OCD and O.Carm


Hello, I am having a hard time distiguishing the difference between the Discalced Carmelites and the Carmelites in the Ancient Practice (except for the fact that OCD was founded by St. Teresa and St. John of the Cross). Can anybody point out the difference between the two? How do these two differ in their lifestyle and spirituality most specifically? Thanks!!!


I believe OCDS is lay people who are consecrated and they are expected to pray Divine Office everyday.

I believe that the Carmelites in the Ancient Practice are cloistered nuns who lead contemplative lives.


OCDS = Secular Carmelites of the Discalced Observance.
T.O. Carm (or T.O.C.) = Lay Carmelites/Carmelite Tertiaries of the Ancient Observance.

Both the ancient observance and the discalced observance have friars (first order) as well as contemplative nuns (second order) as well as a third order secular for laity in the world/permanent deacons/diocesan clergy.


Relative to the (O. Carm.) Carmelites of Ancient Observance, I suggest you start here:


For the (OCD) Teresian reform…the Discalced Carmelites…I suggest you start here:


With regard to both websites, note especially the menus that give the various topic headings that should help to answer your questions.

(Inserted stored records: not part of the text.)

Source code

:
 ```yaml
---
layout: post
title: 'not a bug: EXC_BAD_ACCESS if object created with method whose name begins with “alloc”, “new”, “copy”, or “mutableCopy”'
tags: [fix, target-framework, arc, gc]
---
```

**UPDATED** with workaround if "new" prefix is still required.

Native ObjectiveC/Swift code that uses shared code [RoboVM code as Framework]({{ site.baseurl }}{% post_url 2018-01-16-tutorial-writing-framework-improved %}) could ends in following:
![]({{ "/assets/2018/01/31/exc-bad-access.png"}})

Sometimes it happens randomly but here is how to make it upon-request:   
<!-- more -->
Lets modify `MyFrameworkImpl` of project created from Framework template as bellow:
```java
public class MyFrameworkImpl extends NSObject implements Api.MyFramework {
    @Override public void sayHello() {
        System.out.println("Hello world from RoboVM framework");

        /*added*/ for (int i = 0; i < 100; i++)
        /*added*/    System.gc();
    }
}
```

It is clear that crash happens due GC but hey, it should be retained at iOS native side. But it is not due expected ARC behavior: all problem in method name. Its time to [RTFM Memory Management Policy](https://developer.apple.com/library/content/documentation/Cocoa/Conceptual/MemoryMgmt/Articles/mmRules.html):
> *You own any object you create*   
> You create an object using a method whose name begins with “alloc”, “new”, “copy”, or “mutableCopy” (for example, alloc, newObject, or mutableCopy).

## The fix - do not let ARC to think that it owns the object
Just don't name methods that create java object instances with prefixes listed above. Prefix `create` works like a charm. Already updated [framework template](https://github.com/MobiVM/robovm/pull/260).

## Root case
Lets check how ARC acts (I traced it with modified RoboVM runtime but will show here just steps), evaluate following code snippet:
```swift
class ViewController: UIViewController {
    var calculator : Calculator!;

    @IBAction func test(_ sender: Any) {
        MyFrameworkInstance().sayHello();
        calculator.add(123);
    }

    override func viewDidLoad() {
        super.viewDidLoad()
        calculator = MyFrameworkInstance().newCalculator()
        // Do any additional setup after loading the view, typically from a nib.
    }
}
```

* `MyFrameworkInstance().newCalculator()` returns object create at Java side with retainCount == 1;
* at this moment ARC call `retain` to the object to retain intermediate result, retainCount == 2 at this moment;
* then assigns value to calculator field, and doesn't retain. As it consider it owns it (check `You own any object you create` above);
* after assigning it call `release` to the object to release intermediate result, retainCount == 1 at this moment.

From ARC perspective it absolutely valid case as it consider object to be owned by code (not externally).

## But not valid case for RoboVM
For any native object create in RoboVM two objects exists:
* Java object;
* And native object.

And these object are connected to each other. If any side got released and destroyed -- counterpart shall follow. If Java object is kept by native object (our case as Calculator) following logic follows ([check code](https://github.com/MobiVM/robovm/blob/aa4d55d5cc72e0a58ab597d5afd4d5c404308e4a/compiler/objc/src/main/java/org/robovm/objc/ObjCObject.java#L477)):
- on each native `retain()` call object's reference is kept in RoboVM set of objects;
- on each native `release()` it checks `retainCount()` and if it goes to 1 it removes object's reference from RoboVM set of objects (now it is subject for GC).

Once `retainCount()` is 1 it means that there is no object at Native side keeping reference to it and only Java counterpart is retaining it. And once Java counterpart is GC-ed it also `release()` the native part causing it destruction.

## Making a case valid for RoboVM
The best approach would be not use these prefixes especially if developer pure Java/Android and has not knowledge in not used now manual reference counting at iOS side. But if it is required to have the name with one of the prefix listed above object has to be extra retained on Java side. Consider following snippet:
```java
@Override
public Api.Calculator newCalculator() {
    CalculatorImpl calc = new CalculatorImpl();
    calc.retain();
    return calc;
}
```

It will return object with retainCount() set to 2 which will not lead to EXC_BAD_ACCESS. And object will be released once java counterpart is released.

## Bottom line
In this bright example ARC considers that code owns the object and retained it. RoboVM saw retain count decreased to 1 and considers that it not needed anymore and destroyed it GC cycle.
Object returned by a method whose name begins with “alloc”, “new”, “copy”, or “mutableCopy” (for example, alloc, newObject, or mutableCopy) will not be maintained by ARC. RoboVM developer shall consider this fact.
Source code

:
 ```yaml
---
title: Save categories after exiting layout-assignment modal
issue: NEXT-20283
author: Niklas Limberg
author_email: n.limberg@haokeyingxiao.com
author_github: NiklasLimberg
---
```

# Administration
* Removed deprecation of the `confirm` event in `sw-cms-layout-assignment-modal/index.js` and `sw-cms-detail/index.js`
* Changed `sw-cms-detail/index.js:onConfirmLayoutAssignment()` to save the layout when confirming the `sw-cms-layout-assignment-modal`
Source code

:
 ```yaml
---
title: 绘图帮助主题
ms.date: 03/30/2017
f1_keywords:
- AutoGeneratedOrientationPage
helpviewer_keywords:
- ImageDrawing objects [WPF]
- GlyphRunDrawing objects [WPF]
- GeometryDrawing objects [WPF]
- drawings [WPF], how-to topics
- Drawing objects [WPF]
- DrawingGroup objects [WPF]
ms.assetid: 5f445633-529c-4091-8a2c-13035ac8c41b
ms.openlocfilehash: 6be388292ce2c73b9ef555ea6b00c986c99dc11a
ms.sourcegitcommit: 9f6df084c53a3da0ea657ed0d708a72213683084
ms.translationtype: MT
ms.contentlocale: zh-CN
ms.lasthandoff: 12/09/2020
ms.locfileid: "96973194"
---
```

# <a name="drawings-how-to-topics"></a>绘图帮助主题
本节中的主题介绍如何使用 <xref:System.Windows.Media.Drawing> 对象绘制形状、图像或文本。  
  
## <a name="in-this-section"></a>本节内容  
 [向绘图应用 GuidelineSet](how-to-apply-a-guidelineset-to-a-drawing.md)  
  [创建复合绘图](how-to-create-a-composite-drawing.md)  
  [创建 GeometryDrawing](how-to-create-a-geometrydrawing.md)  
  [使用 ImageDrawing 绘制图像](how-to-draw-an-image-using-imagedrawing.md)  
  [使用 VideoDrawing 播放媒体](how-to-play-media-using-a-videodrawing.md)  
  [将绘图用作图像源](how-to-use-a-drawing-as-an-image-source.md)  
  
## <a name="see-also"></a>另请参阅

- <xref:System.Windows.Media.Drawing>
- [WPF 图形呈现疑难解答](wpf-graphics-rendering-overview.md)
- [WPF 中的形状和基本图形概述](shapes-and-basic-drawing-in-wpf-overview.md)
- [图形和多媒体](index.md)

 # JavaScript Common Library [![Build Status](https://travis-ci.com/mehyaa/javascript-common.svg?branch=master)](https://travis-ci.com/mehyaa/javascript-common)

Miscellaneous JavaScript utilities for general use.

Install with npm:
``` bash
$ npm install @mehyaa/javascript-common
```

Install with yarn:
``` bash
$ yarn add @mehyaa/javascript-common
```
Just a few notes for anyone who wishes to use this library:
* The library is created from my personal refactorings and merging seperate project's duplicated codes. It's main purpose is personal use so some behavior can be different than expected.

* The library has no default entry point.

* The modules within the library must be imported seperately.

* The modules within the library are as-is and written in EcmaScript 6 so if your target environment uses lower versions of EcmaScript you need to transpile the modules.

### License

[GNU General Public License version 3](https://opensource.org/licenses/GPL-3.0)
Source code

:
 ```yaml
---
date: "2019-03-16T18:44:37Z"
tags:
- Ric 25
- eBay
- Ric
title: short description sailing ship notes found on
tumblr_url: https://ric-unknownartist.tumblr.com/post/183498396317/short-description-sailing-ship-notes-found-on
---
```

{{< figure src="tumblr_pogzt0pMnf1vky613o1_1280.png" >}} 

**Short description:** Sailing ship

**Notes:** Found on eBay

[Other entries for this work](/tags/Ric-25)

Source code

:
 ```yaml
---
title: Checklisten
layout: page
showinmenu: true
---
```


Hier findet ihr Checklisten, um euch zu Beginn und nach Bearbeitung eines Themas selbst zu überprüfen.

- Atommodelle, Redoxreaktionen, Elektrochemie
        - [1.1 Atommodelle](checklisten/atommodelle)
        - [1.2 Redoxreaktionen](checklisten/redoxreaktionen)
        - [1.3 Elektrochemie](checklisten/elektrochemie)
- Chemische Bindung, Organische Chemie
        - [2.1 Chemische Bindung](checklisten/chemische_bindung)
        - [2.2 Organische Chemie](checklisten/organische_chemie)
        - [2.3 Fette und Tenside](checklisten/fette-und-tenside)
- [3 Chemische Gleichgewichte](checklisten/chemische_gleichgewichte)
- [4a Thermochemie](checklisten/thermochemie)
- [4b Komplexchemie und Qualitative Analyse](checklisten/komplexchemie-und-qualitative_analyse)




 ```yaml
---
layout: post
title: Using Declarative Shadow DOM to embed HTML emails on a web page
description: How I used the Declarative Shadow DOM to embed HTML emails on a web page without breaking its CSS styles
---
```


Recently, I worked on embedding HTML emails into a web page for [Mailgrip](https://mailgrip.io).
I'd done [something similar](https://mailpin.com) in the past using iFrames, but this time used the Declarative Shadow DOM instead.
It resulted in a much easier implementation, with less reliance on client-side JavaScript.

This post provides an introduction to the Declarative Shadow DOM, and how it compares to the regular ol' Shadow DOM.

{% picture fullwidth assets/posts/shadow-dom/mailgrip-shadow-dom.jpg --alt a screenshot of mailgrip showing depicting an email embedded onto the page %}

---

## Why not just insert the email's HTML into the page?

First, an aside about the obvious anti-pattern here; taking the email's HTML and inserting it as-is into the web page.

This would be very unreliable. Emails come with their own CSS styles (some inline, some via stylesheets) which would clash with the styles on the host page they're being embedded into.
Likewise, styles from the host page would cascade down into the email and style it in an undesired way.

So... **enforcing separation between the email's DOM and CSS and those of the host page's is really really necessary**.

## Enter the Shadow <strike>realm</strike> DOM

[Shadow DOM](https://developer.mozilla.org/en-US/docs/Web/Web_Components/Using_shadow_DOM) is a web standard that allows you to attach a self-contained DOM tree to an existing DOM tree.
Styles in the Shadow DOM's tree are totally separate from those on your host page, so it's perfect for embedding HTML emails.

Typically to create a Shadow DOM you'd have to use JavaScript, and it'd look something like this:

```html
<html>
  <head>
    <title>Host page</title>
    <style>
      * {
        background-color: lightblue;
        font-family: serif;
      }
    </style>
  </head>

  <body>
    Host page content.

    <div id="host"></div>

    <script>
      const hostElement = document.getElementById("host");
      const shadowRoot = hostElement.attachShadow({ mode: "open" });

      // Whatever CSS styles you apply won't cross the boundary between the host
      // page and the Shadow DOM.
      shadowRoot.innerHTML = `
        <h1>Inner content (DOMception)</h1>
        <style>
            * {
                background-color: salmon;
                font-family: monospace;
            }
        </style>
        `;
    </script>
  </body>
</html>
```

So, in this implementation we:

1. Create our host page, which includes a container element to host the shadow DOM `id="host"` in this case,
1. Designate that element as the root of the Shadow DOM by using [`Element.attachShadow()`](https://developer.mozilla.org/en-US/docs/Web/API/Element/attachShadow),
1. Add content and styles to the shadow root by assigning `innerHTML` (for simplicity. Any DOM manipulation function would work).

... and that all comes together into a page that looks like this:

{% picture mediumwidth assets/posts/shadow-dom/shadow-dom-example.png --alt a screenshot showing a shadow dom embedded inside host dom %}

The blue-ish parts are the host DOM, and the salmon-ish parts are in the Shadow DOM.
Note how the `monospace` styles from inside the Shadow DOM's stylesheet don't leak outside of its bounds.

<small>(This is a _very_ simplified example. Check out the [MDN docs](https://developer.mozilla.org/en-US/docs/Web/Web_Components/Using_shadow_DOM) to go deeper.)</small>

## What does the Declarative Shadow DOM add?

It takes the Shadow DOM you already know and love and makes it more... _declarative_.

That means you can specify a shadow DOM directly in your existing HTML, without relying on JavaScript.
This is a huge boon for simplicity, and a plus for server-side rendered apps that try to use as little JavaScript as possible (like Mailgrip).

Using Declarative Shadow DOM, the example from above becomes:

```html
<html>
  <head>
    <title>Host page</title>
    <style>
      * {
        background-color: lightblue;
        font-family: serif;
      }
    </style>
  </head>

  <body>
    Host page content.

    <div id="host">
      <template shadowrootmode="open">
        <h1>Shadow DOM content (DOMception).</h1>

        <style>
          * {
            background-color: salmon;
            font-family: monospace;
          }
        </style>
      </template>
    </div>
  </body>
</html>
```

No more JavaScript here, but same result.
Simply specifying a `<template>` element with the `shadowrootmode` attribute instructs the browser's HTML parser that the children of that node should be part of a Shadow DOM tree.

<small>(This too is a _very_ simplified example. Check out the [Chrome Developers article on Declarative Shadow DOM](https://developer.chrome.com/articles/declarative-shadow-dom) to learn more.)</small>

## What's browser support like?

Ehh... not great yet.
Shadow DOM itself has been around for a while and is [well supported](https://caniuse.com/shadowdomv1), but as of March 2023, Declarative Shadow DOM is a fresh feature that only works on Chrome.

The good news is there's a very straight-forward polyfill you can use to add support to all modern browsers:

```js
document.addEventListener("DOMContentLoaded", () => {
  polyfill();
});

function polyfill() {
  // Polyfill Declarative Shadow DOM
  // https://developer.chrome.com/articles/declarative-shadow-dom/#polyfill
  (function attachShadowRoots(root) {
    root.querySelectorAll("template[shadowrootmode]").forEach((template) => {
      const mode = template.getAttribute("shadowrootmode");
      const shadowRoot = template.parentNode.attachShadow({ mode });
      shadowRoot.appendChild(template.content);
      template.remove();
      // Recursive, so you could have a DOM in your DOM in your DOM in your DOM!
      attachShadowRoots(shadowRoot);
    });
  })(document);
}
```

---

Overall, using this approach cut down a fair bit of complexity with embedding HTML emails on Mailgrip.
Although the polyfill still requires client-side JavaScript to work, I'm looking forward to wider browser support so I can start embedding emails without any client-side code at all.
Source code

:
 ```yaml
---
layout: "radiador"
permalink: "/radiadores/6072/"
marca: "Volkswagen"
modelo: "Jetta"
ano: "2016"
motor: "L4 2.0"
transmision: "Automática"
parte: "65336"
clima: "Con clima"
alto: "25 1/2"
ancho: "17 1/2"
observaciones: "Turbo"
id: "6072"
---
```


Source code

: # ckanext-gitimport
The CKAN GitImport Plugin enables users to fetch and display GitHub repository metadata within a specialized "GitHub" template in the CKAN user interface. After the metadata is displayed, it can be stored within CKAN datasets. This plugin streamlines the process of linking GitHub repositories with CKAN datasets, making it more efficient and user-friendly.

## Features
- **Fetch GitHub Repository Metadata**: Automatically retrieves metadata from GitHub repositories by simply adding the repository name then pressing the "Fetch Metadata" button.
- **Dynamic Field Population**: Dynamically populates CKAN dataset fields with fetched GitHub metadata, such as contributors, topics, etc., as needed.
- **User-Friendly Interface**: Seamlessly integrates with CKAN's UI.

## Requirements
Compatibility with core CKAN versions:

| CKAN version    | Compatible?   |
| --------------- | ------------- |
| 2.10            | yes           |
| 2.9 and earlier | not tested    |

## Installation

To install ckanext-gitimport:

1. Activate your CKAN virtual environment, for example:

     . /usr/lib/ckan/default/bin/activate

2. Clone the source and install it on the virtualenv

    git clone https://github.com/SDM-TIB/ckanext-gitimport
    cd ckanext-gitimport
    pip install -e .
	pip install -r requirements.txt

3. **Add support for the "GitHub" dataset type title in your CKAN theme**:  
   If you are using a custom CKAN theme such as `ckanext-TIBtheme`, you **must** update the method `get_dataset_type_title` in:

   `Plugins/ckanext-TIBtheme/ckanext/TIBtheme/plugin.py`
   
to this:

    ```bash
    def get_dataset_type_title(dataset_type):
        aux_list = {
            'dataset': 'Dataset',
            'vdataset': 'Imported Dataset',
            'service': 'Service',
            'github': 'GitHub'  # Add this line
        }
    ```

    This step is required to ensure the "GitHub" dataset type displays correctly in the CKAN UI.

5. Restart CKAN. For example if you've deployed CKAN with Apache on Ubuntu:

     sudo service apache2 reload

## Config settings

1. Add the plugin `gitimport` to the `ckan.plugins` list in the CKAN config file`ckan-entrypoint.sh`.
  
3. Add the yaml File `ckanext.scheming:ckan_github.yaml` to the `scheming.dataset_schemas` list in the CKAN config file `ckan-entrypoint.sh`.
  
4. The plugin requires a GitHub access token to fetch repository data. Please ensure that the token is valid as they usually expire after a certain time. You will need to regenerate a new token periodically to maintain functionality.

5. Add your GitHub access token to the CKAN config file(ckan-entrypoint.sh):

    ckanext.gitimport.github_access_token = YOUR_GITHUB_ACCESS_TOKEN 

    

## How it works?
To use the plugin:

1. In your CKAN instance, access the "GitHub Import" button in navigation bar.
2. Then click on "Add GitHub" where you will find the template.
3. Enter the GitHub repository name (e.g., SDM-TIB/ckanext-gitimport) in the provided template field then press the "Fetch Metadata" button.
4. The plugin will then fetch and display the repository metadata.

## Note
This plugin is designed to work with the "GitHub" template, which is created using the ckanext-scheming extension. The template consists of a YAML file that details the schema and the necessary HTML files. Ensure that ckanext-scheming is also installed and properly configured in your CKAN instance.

For your specific questions about the differences…I would recommend this article from the British Province of the Ancient Observance.


Today, especially, there is a great closeness between the two branches of Carmel. Each has its own Prior General in Rome; they are separate and distinct but they work more closely together today and without the tensions that were once there.

Each branch has:
Friars (First Order)
Contemplative nuns (Second Order)
Laity/Permanent Deacons/Diocesan Clergy (Third Order Secular)

Additionally, there are also active Religious (male and female) who operate under either the ancient observance or the discalced observance and secular institutes which are part of the Carmelite family.



I know a bit about the Discalced Carmelite friars, as I have several friends who are among them. The Discalced Carmelites are, compared to the O.Carms, more contemplative in their charism; and the O.Carms tend to be more active.

The Discalced Carmelites, in addition to the normal requirements for hearing Mass each day and praying the divine office, have two hours of mental prayer each day – one in the morning, and one in the evening. I do not think the O.Carms have the same requirement. The Discalced friars tend, in their apostolic ministry outside of prayer, towards things such as retreats, conferences on spirituality, spiritual direction, the mystical theology of their saints (esp. Sts. John of the Cross, Teresa of Avila, and Therese of Lisieux), offering various support for the Discalced Carmelite nuns (who are strictly cloistered), the Secular Discalced Carmelites (third order lay members), and in just a few cases, parish ministry.

The friars and nuns tend to live in smaller communities – the nuns especially – at the request of St. Teresa of Avila. Generally, communities do not get much larger than around 20 - 30 for the friars, and I think the constitutional maximum for the nuns is 21 or so. On a similar note, the monasteries and convents are particularly community oriented. This, too, was insisted by St. Teresa. Different friars have different apostolic gifts to offer the Order and the Church, but community life has a certain priority over apostolic work. They are very much a family unto their own.

Hopefully you might find these links helpful:


Thank you Father, for your explanation.

In my experience as a Third Order Carmelite since 1975, I happily see that there has been a lot of coming together with the O.C.D. Secular Carmelites. We have had retreat masters over the years, from the O.C.D. Carmelites, and they have had some from the O.Carm. The Third Order Lay Carmelites do a great deal of studying of the writings of St. Teresa of Avila, and St. John of the Cross. Over the years we have also, of course, studied and discussed St. Therese of Lisieux, Blessed Elizabeth of the Trinity, and St. Teresa Benedicta of the Cross.

In Our Lady of Mount Carmel,

Dorothy…Third Order Lay Carmelite (Ancient Observance)


Indeed. In the past years, the two Priors General and their respective Councils work very collaboratively and this has been very good…down to the lowest ranks in both branches of Carmel.